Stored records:
════════════════
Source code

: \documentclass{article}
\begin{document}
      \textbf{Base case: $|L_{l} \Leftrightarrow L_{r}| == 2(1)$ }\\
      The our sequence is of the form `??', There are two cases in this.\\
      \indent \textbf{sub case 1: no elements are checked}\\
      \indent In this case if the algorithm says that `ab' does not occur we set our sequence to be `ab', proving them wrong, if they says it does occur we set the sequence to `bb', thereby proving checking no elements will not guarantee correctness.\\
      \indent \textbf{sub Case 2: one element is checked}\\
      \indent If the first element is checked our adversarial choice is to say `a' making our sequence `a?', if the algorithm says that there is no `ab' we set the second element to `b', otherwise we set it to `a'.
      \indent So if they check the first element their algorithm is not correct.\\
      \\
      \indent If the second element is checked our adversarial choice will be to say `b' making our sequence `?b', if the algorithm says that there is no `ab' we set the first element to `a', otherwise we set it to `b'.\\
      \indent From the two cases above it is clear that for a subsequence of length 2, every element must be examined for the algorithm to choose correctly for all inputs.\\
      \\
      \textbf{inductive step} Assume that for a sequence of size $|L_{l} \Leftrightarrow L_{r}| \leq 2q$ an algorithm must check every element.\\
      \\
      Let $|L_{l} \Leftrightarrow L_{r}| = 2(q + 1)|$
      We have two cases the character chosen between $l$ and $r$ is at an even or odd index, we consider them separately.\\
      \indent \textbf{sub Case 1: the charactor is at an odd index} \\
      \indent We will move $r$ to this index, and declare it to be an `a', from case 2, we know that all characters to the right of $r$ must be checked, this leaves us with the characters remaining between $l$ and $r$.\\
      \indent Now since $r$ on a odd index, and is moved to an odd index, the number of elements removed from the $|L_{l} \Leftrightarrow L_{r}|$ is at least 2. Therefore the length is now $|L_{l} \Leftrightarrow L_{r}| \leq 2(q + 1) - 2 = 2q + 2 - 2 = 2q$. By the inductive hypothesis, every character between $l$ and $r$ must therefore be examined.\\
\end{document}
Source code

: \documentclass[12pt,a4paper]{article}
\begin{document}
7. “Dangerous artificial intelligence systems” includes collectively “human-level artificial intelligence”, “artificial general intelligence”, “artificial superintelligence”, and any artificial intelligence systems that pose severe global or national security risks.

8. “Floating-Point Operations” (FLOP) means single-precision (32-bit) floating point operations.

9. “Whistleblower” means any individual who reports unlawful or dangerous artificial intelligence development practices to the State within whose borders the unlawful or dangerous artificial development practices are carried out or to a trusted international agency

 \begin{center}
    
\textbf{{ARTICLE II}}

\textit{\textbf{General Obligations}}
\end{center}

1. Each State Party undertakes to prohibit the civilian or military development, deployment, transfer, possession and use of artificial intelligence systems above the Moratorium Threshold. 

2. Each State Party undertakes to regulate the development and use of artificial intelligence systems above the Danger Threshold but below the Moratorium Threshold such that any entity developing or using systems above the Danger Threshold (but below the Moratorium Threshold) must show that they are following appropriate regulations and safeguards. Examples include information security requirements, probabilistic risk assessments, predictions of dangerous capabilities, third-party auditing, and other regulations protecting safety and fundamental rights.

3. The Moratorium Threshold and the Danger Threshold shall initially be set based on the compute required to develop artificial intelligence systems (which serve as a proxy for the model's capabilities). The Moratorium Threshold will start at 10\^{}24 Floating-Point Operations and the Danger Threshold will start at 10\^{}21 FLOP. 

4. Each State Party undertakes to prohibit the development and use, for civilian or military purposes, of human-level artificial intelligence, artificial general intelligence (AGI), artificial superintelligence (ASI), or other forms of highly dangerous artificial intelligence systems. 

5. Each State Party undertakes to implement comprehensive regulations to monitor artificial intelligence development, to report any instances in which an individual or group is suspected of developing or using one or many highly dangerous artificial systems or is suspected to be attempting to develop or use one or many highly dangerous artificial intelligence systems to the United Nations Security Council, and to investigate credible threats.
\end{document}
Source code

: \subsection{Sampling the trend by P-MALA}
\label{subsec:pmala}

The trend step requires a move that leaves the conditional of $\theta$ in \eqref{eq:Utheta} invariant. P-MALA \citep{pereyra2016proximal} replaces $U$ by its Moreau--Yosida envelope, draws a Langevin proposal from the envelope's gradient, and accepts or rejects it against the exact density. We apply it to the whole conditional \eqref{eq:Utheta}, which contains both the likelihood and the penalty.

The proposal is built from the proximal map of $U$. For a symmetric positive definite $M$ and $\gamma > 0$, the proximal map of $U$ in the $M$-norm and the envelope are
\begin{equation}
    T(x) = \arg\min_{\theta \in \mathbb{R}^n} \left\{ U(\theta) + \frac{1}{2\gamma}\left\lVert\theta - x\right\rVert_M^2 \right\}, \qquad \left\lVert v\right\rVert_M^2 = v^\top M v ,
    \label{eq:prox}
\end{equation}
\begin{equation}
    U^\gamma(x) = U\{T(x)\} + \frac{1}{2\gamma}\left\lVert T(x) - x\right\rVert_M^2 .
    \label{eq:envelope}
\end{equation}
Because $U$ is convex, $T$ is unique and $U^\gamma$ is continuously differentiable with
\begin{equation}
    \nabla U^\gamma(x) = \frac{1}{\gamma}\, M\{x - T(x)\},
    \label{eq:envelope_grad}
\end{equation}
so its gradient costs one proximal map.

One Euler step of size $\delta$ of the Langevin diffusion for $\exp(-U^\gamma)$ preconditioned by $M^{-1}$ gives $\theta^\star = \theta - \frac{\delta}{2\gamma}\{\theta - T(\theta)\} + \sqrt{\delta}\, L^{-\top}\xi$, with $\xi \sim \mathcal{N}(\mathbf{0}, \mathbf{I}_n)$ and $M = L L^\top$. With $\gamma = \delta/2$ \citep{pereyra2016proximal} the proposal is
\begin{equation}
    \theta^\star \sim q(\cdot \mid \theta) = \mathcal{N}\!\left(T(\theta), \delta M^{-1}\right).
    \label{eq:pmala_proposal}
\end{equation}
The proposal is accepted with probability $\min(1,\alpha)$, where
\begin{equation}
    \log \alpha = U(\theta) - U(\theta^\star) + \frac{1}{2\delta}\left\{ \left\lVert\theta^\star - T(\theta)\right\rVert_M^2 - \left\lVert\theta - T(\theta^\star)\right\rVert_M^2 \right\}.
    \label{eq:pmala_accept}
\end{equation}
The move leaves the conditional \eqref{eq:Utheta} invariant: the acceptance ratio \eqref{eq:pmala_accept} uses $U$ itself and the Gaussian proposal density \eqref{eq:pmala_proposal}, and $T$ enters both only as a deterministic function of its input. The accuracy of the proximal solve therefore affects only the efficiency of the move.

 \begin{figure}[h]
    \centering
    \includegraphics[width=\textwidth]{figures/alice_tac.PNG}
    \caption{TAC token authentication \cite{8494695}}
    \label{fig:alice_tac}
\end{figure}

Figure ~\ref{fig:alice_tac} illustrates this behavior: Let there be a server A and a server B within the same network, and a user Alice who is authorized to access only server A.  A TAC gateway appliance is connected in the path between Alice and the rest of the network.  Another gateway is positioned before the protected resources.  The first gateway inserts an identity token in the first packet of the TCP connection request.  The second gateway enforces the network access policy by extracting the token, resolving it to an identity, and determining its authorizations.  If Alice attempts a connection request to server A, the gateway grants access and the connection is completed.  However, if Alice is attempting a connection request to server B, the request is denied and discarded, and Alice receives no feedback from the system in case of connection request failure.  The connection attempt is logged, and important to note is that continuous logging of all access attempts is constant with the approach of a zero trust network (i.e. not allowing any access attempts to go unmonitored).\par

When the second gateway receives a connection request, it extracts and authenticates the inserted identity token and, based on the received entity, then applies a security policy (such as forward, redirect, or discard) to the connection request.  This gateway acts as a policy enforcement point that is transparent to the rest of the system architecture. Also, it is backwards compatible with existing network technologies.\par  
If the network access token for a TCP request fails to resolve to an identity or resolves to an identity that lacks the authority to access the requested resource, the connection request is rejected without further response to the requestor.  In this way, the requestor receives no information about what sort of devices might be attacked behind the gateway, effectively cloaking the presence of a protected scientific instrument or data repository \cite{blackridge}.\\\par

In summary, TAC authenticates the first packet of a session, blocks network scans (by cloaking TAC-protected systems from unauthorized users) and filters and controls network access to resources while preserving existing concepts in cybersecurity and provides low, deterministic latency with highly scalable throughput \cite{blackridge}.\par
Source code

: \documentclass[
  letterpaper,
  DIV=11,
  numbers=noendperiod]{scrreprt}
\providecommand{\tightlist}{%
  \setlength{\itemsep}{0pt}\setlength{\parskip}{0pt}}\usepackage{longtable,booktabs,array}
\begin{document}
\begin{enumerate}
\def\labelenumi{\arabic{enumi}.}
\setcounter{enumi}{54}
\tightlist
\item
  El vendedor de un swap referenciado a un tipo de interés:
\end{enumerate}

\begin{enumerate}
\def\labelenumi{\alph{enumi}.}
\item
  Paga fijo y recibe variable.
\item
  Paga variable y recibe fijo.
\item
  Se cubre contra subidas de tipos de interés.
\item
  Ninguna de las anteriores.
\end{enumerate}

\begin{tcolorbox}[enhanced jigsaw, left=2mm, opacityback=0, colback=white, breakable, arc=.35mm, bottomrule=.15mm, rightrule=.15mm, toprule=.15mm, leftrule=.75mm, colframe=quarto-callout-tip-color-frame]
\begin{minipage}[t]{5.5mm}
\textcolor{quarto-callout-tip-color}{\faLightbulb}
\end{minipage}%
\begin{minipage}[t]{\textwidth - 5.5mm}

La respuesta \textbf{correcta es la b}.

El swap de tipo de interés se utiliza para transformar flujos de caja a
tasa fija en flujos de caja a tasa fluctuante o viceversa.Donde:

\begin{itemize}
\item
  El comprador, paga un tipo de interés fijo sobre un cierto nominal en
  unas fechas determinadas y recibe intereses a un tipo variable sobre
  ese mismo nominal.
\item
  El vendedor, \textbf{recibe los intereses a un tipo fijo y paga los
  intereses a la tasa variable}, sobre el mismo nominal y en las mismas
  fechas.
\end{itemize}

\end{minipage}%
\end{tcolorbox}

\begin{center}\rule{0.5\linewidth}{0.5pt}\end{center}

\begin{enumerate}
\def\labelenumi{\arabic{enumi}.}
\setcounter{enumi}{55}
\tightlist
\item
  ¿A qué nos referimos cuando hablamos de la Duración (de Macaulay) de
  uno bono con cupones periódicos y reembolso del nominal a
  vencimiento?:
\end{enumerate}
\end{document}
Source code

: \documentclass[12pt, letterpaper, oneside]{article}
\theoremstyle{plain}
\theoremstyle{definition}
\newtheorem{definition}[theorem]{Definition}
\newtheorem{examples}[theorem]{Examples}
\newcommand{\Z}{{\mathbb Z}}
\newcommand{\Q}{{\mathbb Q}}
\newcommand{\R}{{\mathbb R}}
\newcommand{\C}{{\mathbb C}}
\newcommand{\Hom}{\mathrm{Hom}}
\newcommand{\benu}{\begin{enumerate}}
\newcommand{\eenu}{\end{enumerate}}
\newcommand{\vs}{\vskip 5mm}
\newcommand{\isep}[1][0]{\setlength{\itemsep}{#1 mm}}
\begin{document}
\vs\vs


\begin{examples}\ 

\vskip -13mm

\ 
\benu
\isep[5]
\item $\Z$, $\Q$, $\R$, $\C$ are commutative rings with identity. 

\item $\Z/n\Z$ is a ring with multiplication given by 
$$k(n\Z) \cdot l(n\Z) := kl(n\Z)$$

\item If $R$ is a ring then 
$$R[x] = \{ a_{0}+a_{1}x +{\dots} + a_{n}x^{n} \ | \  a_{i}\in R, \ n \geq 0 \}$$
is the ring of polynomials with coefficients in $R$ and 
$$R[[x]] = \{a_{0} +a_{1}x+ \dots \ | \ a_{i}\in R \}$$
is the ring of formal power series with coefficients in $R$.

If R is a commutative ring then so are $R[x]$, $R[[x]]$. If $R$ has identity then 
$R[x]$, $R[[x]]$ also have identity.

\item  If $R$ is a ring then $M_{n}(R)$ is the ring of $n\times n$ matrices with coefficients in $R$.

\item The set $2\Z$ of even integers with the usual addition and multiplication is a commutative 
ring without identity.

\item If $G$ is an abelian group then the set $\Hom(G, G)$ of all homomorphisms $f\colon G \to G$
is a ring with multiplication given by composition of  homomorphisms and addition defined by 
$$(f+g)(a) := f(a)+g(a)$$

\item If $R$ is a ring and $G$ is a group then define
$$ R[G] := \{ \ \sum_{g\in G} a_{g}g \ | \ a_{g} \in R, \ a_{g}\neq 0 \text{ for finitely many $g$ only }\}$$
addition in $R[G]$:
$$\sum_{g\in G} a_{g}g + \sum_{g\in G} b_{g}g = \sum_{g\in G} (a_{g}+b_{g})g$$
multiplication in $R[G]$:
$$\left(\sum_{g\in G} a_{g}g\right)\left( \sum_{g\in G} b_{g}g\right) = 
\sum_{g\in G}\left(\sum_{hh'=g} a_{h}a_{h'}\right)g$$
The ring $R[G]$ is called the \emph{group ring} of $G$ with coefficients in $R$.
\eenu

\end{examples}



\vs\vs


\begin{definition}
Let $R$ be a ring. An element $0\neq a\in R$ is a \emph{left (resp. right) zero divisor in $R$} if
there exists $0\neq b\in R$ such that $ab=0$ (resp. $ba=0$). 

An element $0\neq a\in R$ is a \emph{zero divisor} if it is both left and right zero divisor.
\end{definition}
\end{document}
════════════════
**Brief**
Report only the number of lines in the records that include the word "Langevin".

**Task answer**
2